4 - Incontroverso nos autos que a
aquisição do bem imóvel ocorreu na constância do matrimônio, sem que sua causa
de aquisição preexista ao casamento, integra a comunhão mesmo que o seu
pagamento tenha sido efetuado por apenas um dos consortes.
5 - Ante o regime legal de comunhão
parcial de bens, resulta inócua a pretensão de produção de prova oral com o
escopo de comprovar alegada ausência de contribuição do cônjuge varão na
formação do patrimônio em comum desde o início do casamento.
Agravo Retido desprovido.
Apelação Cível da Autora desprovida.” (Acórdão n. 384872, 20080110688320APC,
Relator ANGELO PASSARELI, 2ª Turma Cível, julgado em 21/10/2009, DJ 12/11/2009
p. 59)
De sua parte, o aduzido acerca da
suposta sonegação de frutos civis de imóveis integrantes do patrimônio comum do
casal[64]
também ressente-se de sustentação. A eventual sonegação ou dilapidação do
patrimônio comum no decorrer da separação de fato, ao argumento de incorreta
administração dos bens, há de ser corretamente deduzido em procedimento
próprio, na forma das regras insertas nos artigos 1.642 a 1645, todos do
Código Civil[65].
A meação deve ser processada mediante o procedimento especial de inventário e
partilha, consoante se depreende do estampado no §1º do artigo 1.121 do Código
de Processo Civil, cuja expressão é a seguinte:
Ҥ
1o Se os cônjuges não acordarem sobre a partilha dos bens, far-se-á esta,
depois de homologada a separação consensual, na forma estabelecida neste Livro,
Título I, Capítulo IX.”
Sobreleva notar
que, restando litigiosa a partilha, vez que não aferido quais bens integram ou
não o patrimônio comum e se são ou não passíveis de partilha ante a dissolução
do vínculo conjugal havido entre os litigantes, a dissolução do dissenso deve
ser resolvida por meio da via apropriada para esse desiderato, a saber, a ação
de partilha, em cujo bojo deverão ser arrolados os bens comuns e decidida sua
destinação. Elucidativo a respeito do tema é o escólio de Cristiano Chaves de
Farias e de Nelson Rosenvald, verbis:
“Não
havendo disposição expressa no acordo de vontades para o divórcio consensual ou
ausente deliberação judicial sobre o tema quando litigiosa, presumir-se-á a
permanência, em condomínio do patrimônio comum do casal – o qual poderá ser
partilhado posteriormente, de acordo com a vontade das partes em extinguir o
condomínio, de acordo com as regras do art. 1320 do Codex, através de escritura
pública ou de procedimento judicial de partilha, conforme previsão do art.
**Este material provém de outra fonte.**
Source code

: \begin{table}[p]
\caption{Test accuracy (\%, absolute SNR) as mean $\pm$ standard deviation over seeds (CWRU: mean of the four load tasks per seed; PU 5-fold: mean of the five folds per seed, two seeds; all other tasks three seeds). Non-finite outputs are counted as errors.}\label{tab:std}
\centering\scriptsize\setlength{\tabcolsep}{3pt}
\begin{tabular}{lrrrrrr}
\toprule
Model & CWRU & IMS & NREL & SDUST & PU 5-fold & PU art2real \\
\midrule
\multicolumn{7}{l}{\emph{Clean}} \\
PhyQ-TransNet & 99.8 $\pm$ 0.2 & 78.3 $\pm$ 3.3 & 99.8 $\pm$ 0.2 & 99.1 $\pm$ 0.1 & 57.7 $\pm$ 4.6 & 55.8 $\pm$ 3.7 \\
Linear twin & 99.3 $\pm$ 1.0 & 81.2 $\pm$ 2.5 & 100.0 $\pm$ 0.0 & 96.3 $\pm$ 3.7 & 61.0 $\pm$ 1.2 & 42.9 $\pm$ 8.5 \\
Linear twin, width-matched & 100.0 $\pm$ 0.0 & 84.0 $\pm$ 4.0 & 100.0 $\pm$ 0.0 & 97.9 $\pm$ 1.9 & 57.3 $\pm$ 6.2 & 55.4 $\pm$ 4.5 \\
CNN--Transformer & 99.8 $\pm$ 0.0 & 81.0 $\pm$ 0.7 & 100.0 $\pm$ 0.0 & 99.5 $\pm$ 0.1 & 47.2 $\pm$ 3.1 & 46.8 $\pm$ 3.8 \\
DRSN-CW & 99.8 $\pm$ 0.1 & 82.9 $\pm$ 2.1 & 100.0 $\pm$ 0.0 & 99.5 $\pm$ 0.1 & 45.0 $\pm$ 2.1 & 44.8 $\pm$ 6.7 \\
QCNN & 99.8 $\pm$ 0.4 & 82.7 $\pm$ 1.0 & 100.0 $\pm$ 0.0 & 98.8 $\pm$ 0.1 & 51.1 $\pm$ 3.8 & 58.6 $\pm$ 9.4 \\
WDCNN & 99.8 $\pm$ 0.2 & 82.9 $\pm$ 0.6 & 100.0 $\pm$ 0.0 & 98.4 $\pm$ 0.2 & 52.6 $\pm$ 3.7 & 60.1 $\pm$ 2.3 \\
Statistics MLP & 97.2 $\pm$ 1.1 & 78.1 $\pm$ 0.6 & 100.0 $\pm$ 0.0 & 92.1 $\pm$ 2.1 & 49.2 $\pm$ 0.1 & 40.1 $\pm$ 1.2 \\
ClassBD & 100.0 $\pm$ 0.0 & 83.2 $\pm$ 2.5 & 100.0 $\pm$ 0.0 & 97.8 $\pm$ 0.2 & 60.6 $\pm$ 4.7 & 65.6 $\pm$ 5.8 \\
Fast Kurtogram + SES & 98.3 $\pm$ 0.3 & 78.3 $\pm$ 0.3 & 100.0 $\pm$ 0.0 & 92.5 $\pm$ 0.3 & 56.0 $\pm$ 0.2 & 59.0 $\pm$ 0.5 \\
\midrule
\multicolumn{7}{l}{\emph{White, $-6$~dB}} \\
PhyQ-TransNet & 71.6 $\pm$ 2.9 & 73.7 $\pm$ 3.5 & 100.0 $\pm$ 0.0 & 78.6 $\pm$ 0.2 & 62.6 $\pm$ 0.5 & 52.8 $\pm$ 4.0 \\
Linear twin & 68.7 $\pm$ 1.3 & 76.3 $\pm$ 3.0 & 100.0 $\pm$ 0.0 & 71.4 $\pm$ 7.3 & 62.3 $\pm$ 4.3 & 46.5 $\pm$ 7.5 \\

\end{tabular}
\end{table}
1.321 da lei Civil – que trata de um procedimento especial de partilha, aplicável
à dissolução do condomínio, por força de disposição da codificação civil.[66]”
Sob
idêntica linha de raciocínio é conveniente ser trazida à colação, outrossim, a
lição desenvolvida a respeito da matéria por Maria Berenice Dias, elucidando o
rito adequado para a dissolução sem consenso da massa de patrimônio comum do
casal extinto:
“Quando,
na separação consensual, os cônjuges não chegam a um consenso sobre o destino
do acervo comum, a partilha dos bens seguirá o rito do inventário e do
arrolamento (CPC 1.121 §1º e 1.031). Aplicável tal dispositivo também para a
hipótese de separação judicial litigiosa e de ação de divórcio. Havendo
consenso sobre a partilha, esta pode ser feita por escritura pública (CPC 475-E
e 475-F). Como o rito do inventário e do arrolamento não comporta questões de
alta indagação (CPC 982 a
1.045), usualmente se relega a identificação do patrimônio a ser partilhado
para a fase de liquidação de sentença.[67]”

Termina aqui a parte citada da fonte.